The Royals are going to face Collin McHugh on Thursday. McHugh was the Astros second best pitcher on the year, ranking only behind Wild Card winner Dallas Keuchel. He threw a 7.6 SO/9 and a 2.3 BB/9 on his way to a 3.89 ERA and 3.58 FIP. He’s fastball, slider, curve, with a change thrown in occasionally for good measure. His strikeout rate is down and he’s lost about a mph off the velocity of his fastball from 2014, but he’s still been an effective starter. According to Baseball Info Solutions, opposing batters made “hard” contact 24.8 percent of the time they put the ball in play against McHugh. That was the fifth lowest hard contact rate in the AL.

McHugh’s curve is his put-away pitch. He will throw it to batters on both sides of the plate when he’s ahead in the count. When he’s has two strikes on the hitter, he will show curve about 40 percent of the time.

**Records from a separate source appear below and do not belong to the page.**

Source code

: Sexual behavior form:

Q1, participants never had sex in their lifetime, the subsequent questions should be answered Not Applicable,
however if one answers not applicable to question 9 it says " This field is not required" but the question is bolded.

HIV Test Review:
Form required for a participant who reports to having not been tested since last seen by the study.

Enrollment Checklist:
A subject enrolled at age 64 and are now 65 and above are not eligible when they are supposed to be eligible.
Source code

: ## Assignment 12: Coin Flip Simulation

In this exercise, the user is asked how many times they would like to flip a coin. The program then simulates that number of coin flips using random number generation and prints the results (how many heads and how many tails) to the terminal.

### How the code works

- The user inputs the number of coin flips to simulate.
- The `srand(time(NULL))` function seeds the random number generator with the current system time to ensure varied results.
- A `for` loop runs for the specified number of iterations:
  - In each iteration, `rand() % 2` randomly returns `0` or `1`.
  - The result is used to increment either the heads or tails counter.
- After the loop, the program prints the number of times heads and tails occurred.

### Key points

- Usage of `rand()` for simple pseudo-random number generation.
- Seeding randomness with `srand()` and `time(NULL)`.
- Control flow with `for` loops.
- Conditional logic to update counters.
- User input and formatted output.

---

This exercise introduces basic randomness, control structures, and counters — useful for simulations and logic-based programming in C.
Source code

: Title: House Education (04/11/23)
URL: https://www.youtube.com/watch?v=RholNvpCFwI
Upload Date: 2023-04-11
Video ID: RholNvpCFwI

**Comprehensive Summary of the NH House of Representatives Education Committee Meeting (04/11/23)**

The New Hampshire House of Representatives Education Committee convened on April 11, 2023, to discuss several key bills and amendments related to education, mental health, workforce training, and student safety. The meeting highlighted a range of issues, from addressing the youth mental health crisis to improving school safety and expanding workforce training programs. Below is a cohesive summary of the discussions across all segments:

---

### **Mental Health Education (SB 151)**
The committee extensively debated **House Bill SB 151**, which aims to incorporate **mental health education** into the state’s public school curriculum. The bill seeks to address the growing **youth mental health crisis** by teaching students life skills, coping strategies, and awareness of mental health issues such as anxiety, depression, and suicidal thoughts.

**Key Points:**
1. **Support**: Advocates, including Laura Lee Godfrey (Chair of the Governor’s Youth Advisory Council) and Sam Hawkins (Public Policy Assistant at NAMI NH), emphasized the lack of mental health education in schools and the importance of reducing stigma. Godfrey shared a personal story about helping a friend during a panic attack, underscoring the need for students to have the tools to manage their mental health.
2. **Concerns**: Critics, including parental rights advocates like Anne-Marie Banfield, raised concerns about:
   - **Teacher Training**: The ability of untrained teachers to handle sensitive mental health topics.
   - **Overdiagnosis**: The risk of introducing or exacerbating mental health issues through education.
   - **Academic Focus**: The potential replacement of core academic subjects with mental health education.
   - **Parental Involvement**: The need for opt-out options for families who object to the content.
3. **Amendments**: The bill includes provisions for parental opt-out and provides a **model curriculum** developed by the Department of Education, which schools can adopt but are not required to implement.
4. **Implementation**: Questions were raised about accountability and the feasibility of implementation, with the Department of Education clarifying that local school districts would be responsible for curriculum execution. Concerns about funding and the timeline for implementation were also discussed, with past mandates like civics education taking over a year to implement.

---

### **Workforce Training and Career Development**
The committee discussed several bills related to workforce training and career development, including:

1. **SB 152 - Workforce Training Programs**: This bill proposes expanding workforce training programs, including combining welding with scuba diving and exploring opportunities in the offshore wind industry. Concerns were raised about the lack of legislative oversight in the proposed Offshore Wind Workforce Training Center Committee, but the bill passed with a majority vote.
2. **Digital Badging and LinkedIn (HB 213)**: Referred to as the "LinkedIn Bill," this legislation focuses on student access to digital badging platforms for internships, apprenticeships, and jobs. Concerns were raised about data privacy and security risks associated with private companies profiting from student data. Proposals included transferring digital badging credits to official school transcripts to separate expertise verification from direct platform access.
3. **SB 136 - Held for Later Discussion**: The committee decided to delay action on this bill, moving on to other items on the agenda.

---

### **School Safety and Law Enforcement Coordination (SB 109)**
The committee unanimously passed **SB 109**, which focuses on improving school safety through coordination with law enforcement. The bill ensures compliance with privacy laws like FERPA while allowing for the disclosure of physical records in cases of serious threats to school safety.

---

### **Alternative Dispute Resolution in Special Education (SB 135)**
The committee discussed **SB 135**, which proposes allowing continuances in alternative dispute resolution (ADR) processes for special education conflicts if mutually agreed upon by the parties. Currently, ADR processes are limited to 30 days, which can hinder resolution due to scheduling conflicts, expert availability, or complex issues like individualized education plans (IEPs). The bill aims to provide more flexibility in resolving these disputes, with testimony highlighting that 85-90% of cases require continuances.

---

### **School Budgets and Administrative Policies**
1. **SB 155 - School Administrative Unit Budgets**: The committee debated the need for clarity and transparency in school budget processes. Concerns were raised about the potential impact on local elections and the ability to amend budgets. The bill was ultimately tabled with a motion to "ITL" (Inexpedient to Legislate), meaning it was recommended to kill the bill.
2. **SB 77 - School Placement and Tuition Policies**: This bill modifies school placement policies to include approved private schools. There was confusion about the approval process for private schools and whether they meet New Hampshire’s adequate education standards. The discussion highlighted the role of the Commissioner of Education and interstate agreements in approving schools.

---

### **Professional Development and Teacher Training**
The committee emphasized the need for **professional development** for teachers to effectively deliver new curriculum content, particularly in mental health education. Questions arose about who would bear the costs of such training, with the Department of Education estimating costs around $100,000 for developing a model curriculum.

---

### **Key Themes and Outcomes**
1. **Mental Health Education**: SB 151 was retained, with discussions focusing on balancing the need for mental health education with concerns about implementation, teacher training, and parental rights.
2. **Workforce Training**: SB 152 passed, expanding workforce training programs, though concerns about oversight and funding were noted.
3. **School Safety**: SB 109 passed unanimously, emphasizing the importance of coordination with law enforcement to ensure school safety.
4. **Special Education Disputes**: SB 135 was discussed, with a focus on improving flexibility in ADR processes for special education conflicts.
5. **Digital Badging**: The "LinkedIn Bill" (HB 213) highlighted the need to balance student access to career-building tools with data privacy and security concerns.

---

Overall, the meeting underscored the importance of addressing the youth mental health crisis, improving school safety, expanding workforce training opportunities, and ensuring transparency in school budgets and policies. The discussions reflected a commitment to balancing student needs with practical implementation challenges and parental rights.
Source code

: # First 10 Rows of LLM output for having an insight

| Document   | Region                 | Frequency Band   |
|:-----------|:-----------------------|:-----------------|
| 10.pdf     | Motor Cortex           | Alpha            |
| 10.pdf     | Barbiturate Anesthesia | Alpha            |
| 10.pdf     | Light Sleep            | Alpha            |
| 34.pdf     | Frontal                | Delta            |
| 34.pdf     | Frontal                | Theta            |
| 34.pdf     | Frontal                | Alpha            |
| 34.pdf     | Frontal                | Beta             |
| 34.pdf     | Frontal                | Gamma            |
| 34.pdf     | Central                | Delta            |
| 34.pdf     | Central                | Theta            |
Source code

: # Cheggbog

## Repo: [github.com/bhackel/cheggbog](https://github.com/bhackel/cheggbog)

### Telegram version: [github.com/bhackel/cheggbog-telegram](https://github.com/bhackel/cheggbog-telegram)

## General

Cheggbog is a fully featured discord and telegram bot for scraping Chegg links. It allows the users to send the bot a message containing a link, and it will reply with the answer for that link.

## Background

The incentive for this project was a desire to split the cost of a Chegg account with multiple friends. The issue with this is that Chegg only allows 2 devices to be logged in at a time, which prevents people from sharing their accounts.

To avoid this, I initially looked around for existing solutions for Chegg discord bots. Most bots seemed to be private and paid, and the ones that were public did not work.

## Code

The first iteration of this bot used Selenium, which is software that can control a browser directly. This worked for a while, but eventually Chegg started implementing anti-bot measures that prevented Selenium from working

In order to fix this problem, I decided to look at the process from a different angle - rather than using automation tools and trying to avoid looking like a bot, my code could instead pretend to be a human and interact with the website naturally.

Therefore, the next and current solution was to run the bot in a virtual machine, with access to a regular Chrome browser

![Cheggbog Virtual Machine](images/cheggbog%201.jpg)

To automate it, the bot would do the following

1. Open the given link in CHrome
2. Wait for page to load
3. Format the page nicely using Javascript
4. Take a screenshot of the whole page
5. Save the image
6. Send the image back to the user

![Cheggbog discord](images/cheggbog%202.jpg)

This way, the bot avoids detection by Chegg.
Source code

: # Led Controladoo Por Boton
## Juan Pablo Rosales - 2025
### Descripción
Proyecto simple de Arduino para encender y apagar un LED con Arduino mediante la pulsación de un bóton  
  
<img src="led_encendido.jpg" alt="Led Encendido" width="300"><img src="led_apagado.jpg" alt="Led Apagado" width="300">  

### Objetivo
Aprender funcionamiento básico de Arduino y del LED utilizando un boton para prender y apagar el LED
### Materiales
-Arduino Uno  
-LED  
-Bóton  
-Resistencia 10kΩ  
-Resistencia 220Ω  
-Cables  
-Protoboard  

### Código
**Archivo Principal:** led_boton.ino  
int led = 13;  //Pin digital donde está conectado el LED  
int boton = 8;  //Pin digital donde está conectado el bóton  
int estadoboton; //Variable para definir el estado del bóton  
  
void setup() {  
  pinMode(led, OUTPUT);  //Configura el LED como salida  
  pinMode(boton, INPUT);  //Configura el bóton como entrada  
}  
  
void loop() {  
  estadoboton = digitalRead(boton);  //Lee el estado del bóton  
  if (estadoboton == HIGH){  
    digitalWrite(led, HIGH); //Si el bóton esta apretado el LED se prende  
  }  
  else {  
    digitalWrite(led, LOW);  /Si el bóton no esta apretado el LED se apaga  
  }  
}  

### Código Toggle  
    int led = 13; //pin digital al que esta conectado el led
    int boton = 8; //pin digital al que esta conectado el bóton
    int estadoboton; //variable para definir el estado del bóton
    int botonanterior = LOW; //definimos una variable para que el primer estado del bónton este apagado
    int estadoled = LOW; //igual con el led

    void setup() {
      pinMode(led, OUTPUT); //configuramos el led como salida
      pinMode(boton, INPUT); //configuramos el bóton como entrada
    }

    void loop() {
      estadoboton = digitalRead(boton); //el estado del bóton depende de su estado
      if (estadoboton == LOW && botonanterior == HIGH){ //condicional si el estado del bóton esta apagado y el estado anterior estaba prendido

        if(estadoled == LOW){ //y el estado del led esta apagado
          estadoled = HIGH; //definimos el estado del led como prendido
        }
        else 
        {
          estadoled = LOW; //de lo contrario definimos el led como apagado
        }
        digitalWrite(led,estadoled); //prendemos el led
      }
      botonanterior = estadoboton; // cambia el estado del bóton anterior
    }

Hitters know it’s coming and they still can’t touch it. They hit just .158 with a .263 slugging percentage when they finished their plate appearance with a curve.

Like most starters, McHugh will open with his fastball. If he falls behind, he will show slider. It hasn’t been a particularly effective pitch for him this summer, but it’s probably because he’s throwing it more in a hitter’s count. When the batter is ahead, McHugh goes slider nearly 50 percent of the time. That’s a fairly high percentage for a singular situation. Opponents are hitting .306 against the slider with a .443 slugging percentage. Of his three pitches he shows with frequency, the slider is the one most susceptible to being driven for a hit.

The Royals, as you may expect given their aggressive approach at the plate, do not hit sliders well. This looks to be a struggle.

However, with second half ace Yordano Ventura on the mound, it should be a low scoring affair. This is such a pivotal game for both teams looking to jump out to the early lead. Two quality pitchers, two slightly above average offenses… Can we come up with something even more random than a coin flip to describe this one?

Anyway, my intention when I sat down to write wasn’t to put up a Game One preview. Yet, I kind of just did. Can’t help it. The excitement of October kind of grabs you.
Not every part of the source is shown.